Homélie du 14 juillet 2024, pour le 15ème dimanche du Temps ordinaire - L'Eglise Catholique à Reims et dans les Ardennes

Tous les articles

Publié le 15 juillet 2024

Homélie du 14 juillet 2024, pour le 15ème dimanche du Temps ordinaire

Homélie pour le 15ème dimanche du Temps ordinaire année B le 14 juillet 2024, église Saint-Jacques à Reims

Le psaume, frères et sœurs, nous a invités à un effort d’attention : « J’écoute : que dira le Seigneur Dieu ? Ce qu’il dit, c’est la paix pour son peuple et ses fidèles. » Dieu parle et sa parole est de paix, elle est bienveillante et bienfaisante. Voilà une manière d’exprimer le cœur de notre foi de chrétiens et l’attitude fondamentale à laquelle elle nous conduit. Dans le chaos du monde, dans les bruits si multiples du monde humain, nous entendons et nous écoutons Dieu qui nous parle et nous reconnaissons en sa parole une promesse de paix, mieux même : le don de la paix.
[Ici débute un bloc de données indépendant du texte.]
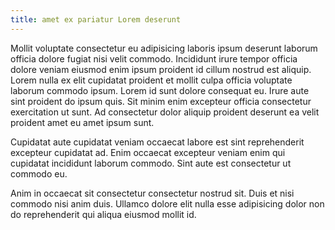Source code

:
 ```yaml
---
title: amet ex pariatur Lorem deserunt
---
```


Mollit voluptate consectetur eu adipisicing laboris ipsum deserunt laborum officia dolore fugiat nisi velit commodo. Incididunt irure tempor officia dolore veniam eiusmod enim ipsum proident id cillum nostrud est aliquip. Lorem nulla ex elit cupidatat proident et mollit culpa officia voluptate laborum commodo ipsum. Lorem id sunt dolore consequat eu. Irure aute sint proident do ipsum quis. Sit minim enim excepteur officia consectetur exercitation ut sunt. Ad consectetur dolor aliquip proident deserunt ea velit proident amet eu amet ipsum sunt.

Cupidatat aute cupidatat veniam occaecat labore est sint reprehenderit excepteur cupidatat ad. Enim occaecat excepteur veniam enim qui cupidatat incididunt laborum commodo. Sint aute est consectetur ut commodo eu.

Anim in occaecat sit consectetur consectetur nostrud sit. Duis et nisi commodo nisi anim duis. Ullamco dolore elit nulla esse adipisicing dolor non do reprehenderit qui aliqua eiusmod mollit id.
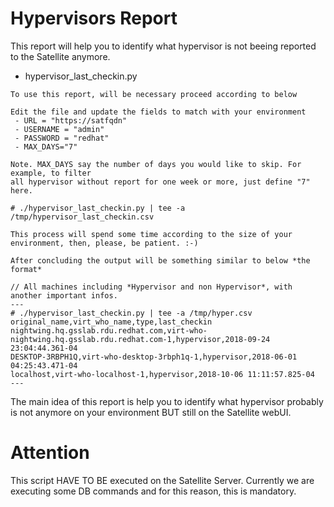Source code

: # Hypervisors Report

This report will help you to identify what hypervisor is not beeing reported to the Satellite anymore.

- hypervisor_last_checkin.py
```
To use this report, will be necessary proceed according to below

Edit the file and update the fields to match with your environment
 - URL = "https://satfqdn"
 - USERNAME = "admin"
 - PASSWORD = "redhat"
 - MAX_DAYS="7"

Note. MAX_DAYS say the number of days you would like to skip. For example, to filter
all hypervisor without report for one week or more, just define "7" here.

# ./hypervisor_last_checkin.py | tee -a /tmp/hypervisor_last_checkin.csv

This process will spend some time according to the size of your environment, then, please, be patient. :-)

After concluding the output will be something similar to below *the format*

// All machines including *Hypervisor and non Hypervisor*, with another important infos.
---
# ./hypervisor_last_checkin.py | tee -a /tmp/hyper.csv
original_name,virt_who_name,type,last_checkin
nightwing.hq.gsslab.rdu.redhat.com,virt-who-nightwing.hq.gsslab.rdu.redhat.com-1,hypervisor,2018-09-24 23:04:44.361-04
DESKTOP-3RBPH1Q,virt-who-desktop-3rbph1q-1,hypervisor,2018-06-01 04:25:43.471-04
localhost,virt-who-localhost-1,hypervisor,2018-10-06 11:11:57.825-04
---
```

The main idea of this report is help you to identify what hypervisor probably is not anymore on your environment BUT still on the Satellite webUI.

# Attention
This script HAVE TO BE executed on the Satellite Server. Currently we are executing some DB commands and for this reason, this is mandatory.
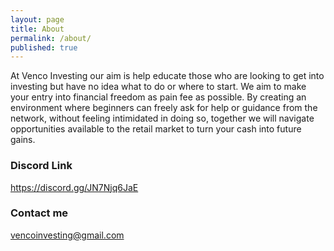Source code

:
 ```yaml
---
layout: page
title: About
permalink: /about/
published: true
---
```


At Venco Investing our aim is help educate those who are looking to get into investing but have no idea what to do or where to start. We aim to make your entry into financial freedom as pain fee as possible. By creating an environment where beginners can freely ask for help or guidance from the network, without feeling intimidated in doing so, together we will navigate opportunities available to the retail market to turn your cash into future gains.


### Discord Link

https://discord.gg/JN7Njq6JaE

### Contact me

[vencoinvesting@gmail.com](mailto:vencoinvesting@gmail.com)

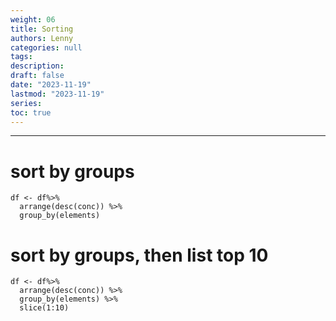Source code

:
 ```yaml
---
weight: 06
title: Sorting
authors: Lenny
categories: null
tags: 
description: 
draft: false
date: "2023-11-19"
lastmod: "2023-11-19"
series:
toc: true
---
```



<!--more-->
---

# sort by groups

```
df <- df%>%
  arrange(desc(conc)) %>%
  group_by(elements)
```

# sort by groups, then list top 10

```
df <- df%>%
  arrange(desc(conc)) %>%
  group_by(elements) %>%
  slice(1:10)
```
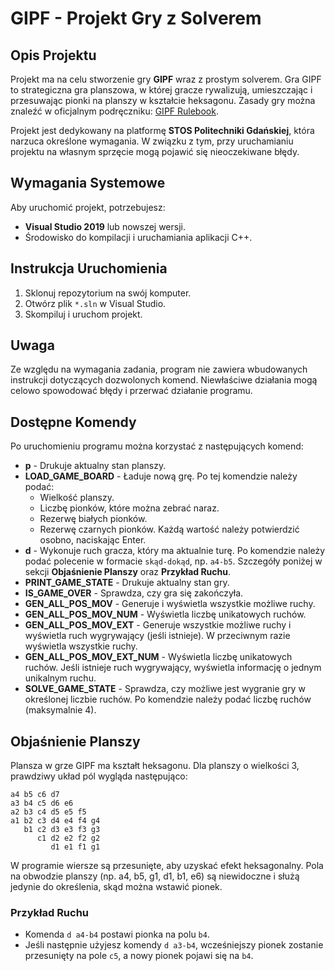 # GIPF - Projekt Gry z Solverem

## Opis Projektu
Projekt ma na celu stworzenie gry **GIPF** wraz z prostym solverem. Gra GIPF to strategiczna gra planszowa, w której gracze rywalizują, umieszczając i przesuwając pionki na planszy w kształcie heksagonu. Zasady gry można znaleźć w oficjalnym podręczniku: [GIPF Rulebook](https://cdn.1j1ju.com/medias/a9/6b/ca-gipf-rulebook.pdf).

Projekt jest dedykowany na platformę **STOS Politechniki Gdańskiej**, która narzuca określone wymagania. W związku z tym, przy uruchamianiu projektu na własnym sprzęcie mogą pojawić się nieoczekiwane błędy.

## Wymagania Systemowe
Aby uruchomić projekt, potrzebujesz:
- **Visual Studio 2019** lub nowszej wersji.
- Środowisko do kompilacji i uruchamiania aplikacji C++.

## Instrukcja Uruchomienia
1. Sklonuj repozytorium na swój komputer.
2. Otwórz plik `*.sln` w Visual Studio.
3. Skompiluj i uruchom projekt.

## Uwaga
Ze względu na wymagania zadania, program nie zawiera wbudowanych instrukcji dotyczących dozwolonych komend. Niewłaściwe działania mogą celowo spowodować błędy i przerwać działanie programu.

## Dostępne Komendy
Po uruchomieniu programu można korzystać z następujących komend:

- **p** - Drukuje aktualny stan planszy.
- **LOAD_GAME_BOARD** - Ładuje nową grę. Po tej komendzie należy podać:
  - Wielkość planszy.
  - Liczbę pionków, które można zebrać naraz.
  - Rezerwę białych pionków.
  - Rezerwę czarnych pionków.
  Każdą wartość należy potwierdzić osobno, naciskając Enter.
- **d** - Wykonuje ruch gracza, który ma aktualnie turę. Po komendzie należy podać polecenie w formacie `skąd-dokąd`, np. `a4-b5`. Szczegóły poniżej w sekcji **Objaśnienie Planszy** oraz **Przykład Ruchu**.
- **PRINT_GAME_STATE** - Drukuje aktualny stan gry.
- **IS_GAME_OVER** - Sprawdza, czy gra się zakończyła.
- **GEN_ALL_POS_MOV** - Generuje i wyświetla wszystkie możliwe ruchy.
- **GEN_ALL_POS_MOV_NUM** - Wyświetla liczbę unikatowych ruchów.
- **GEN_ALL_POS_MOV_EXT** - Generuje wszystkie możliwe ruchy i wyświetla ruch wygrywający (jeśli istnieje). W przeciwnym razie wyświetla wszystkie ruchy.
- **GEN_ALL_POS_MOV_EXT_NUM** - Wyświetla liczbę unikatowych ruchów. Jeśli istnieje ruch wygrywający, wyświetla informację o jednym unikalnym ruchu.
- **SOLVE_GAME_STATE** - Sprawdza, czy możliwe jest wygranie gry w określonej liczbie ruchów. Po komendzie należy podać liczbę ruchów (maksymalnie 4).

## Objaśnienie Planszy
Plansza w grze GIPF ma kształt heksagonu. Dla planszy o wielkości 3, prawdziwy układ pól wygląda następująco:

```
a4 b5 c6 d7
a3 b4 c5 d6 e6
a2 b3 c4 d5 e5 f5
a1 b2 c3 d4 e4 f4 g4
   b1 c2 d3 e3 f3 g3
      c1 d2 e2 f2 g2
         d1 e1 f1 g1
```

W programie wiersze są przesunięte, aby uzyskać efekt heksagonalny. Pola na obwodzie planszy (np. a4, b5, g1, d1, b1, e6) są niewidoczne i służą jedynie do określenia, skąd można wstawić pionek.

### Przykład Ruchu
- Komenda `d a4-b4` postawi pionka na polu `b4`.
- Jeśli następnie użyjesz komendy `d a3-b4`, wcześniejszy pionek zostanie przesunięty na pole `c5`, a nowy pionek pojawi się na `b4`.
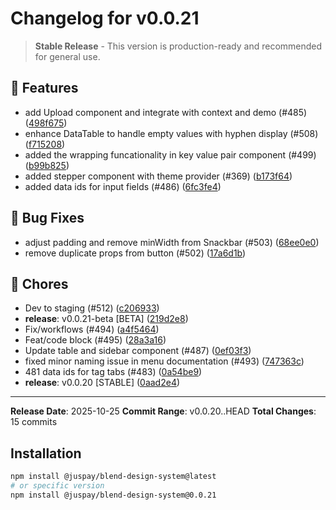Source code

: # Changelog for v0.0.21

> **Stable Release** - This version is production-ready and recommended for general use.

## 🚀 Features

- add Upload component and integrate with context and demo (#485) ([498f675](../../commit/498f675))
- enhance DataTable to handle empty values with hyphen display (#508) ([f715208](../../commit/f715208))
- added the wrapping funcationality in key value pair component (#499) ([b99b825](../../commit/b99b825))
- added stepper component with theme provider (#369) ([b173f64](../../commit/b173f64))
- added data ids for input fields (#486) ([6fc3fe4](../../commit/6fc3fe4))

## 🐛 Bug Fixes

- adjust padding and remove minWidth from Snackbar (#503) ([68ee0e0](../../commit/68ee0e0))
- remove duplicate props from button (#502) ([17a6d1b](../../commit/17a6d1b))

## 🔧 Chores

- Dev to staging (#512) ([c206933](../../commit/c206933))
- **release**: v0.0.21-beta [BETA] ([219d2e8](../../commit/219d2e8))
- Fix/workflows (#494) ([a4f5464](../../commit/a4f5464))
- Feat/code block (#495) ([28a3a16](../../commit/28a3a16))
- Update table and sidebar component (#487) ([0ef03f3](../../commit/0ef03f3))
- fixed minor naming issue in menu documentation (#493) ([747363c](../../commit/747363c))
- 481 data ids for tag tabs (#483) ([0a54be9](../../commit/0a54be9))
- **release**: v0.0.20 [STABLE] ([0aad2e4](../../commit/0aad2e4))

---

**Release Date**: 2025-10-25
**Commit Range**: v0.0.20..HEAD
**Total Changes**: 15 commits

## Installation

```bash
npm install @juspay/blend-design-system@latest
# or specific version
npm install @juspay/blend-design-system@0.0.21
```
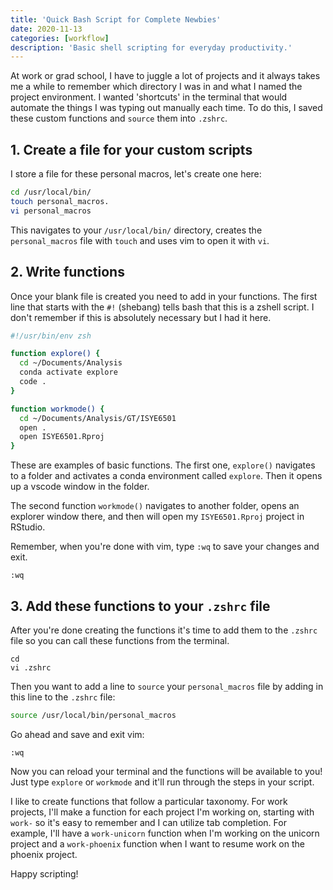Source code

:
 ```yaml
---
title: 'Quick Bash Script for Complete Newbies'
date: 2020-11-13
categories: [workflow]
description: 'Basic shell scripting for everyday productivity.'
---
```


At work or grad school, I have to juggle a lot of projects and it always takes me a while to remember which directory I was in and what I named the project environment. I wanted 'shortcuts' in the terminal that would automate the things I was typing out manually each time. To do this, I saved these custom functions and `source` them into `.zshrc`.

## 1. Create a file for your custom scripts

I store a file for these personal macros, let's create one here:

```bash
cd /usr/local/bin/
touch personal_macros.
vi personal_macros
```

This navigates to your `/usr/local/bin/` directory, creates the `personal_macros` file with `touch` and uses vim to open it with `vi`.

## 2. Write functions

Once your blank file is created you need to add in your functions. The first line that starts with the `#!` (shebang) tells bash that this is a zshell script. I don't remember if this is absolutely necessary but I had it here.

```bash
#!/usr/bin/env zsh

function explore() {
  cd ~/Documents/Analysis
  conda activate explore
  code .
}

function workmode() {
  cd ~/Documents/Analysis/GT/ISYE6501
  open .
  open ISYE6501.Rproj
}
```

These are examples of basic functions. The first one, `explore()` navigates to a folder and activates a conda environment called `explore`. Then it opens up a vscode window in the folder.

The second function `workmode()` navigates to another folder, opens an explorer window there, and then will open my `ISYE6501.Rproj` project in RStudio.

Remember, when you're done with vim, type `:wq` to save your changes and exit.

```vim
:wq
```

## 3. Add these functions to your `.zshrc` file

After you're done creating the functions it's time to add them to the `.zshrc` file so you can call these functions from the terminal.

```console
cd
vi .zshrc
```

Then you want to add a line to `source` your `personal_macros` file by adding in this line to the `.zshrc` file:

```bash
source /usr/local/bin/personal_macros
```

Go ahead and save and exit vim:

```vim
:wq
```

Now you can reload your terminal and the functions will be available to you! Just type `explore` or `workmode` and it'll run through the steps in your script.

I like to create functions that follow a particular taxonomy. For work projects, I'll make a function for each project I'm working on, starting with `work-` so it's easy to remember and I can utilize tab completion. For example, I'll have a `work-unicorn` function when I'm working on the unicorn project and a `work-phoenix` function when I want to resume work on the phoenix project.

Happy scripting!
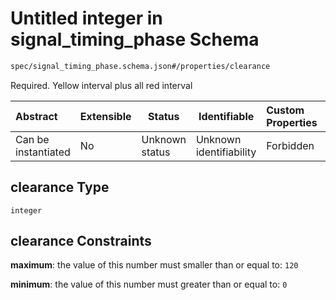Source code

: # Untitled integer in signal_timing_phase Schema

```txt
spec/signal_timing_phase.schema.json#/properties/clearance
```

Required. Yellow interval plus all red interval


| Abstract            | Extensible | Status         | Identifiable            | Custom Properties | Additional Properties | Access Restrictions | Defined In                                                                                            |
| :------------------ | ---------- | -------------- | ----------------------- | :---------------- | --------------------- | ------------------- | ----------------------------------------------------------------------------------------------------- |
| Can be instantiated | No         | Unknown status | Unknown identifiability | Forbidden         | Allowed               | none                | [signal_timing_phase.schema.json\*](../../out/signal_timing_phase.schema.json "open original schema") |

## clearance Type

`integer`

## clearance Constraints

**maximum**: the value of this number must smaller than or equal to: `120`

**minimum**: the value of this number must greater than or equal to: `0`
Avant que tout se calme, comme nous y aspirons, par la magie des vacances ; avant qu’une sorte d’unanimité joyeuse règne, comme nous l’espérons, avec les jeux olympiques, au terme d’une année où les invectives ont été nombreuses en notre pays et ailleurs, mais aussi les bruits de guerre et les signes de division de l’humanité, il est réconfortant, je crois de savoir cela : ce que dit Dieu, c’est la paix pour son peuple et ses fidèles ». Dieu, le Dieu vivant, n’est pas un Dieu muet, et de sa parole, parfois discrète, parfois peu entendue, parfois peut-être peu audible, nous pouvons être sûrs d’une chose : elle est une parole de paix pour nous et pour les autres.

Peut-être, frères et sœurs, pouvons-nous comprendre à cette lumière l’évangile qui vient d’être proclamé. Il nous rapporte, selon le récit de saint Marc, le premier envoi en mission des Douze. Ne doutons pas qu’il nous dise quelque chose à nous, aujourd’hui. Nous sommes envoyés, d’une manière directe ou indirecte, deux par deux, sous quelque forme que ce soit, pour porter une parole de paix, une parole de bienveillance, de réconfort, de réconciliation, de promesse, à ceux et celles que nous rencontrons. Si nous avons la chance de partir en vacances, de changer d’air, de rencontrer des personnes nouvelles voilà qui peut donner un contenu aux échanges que nous aurons : pas seulement parler du temps qu’il fait, pas seulement nous lamenter sur les circonstances présentes, pas seulement nous régaler de récits de parties de pêche ou de promenade, mais en tout cela et à côté de tout cela, porter une parole de paix, nous faire les relais de Dieu qui parle. Et si nous ne partons pas, si nous restons un peu seuls, un peu plus encore que d’habitude, écoutons peut-être encore davantage, tendons l’oreille, non pas seulement aux mauvaises nouvelles mais aussi et d’abord à cette parole-là que le psaume nous invite à entendre. En vacances ou pas, ne l’oublions pas : « J’écoute : que dira le Seigneur Dieu ? Ce qu’il dit, c’est la paix pour son peuple et ses fidèles. »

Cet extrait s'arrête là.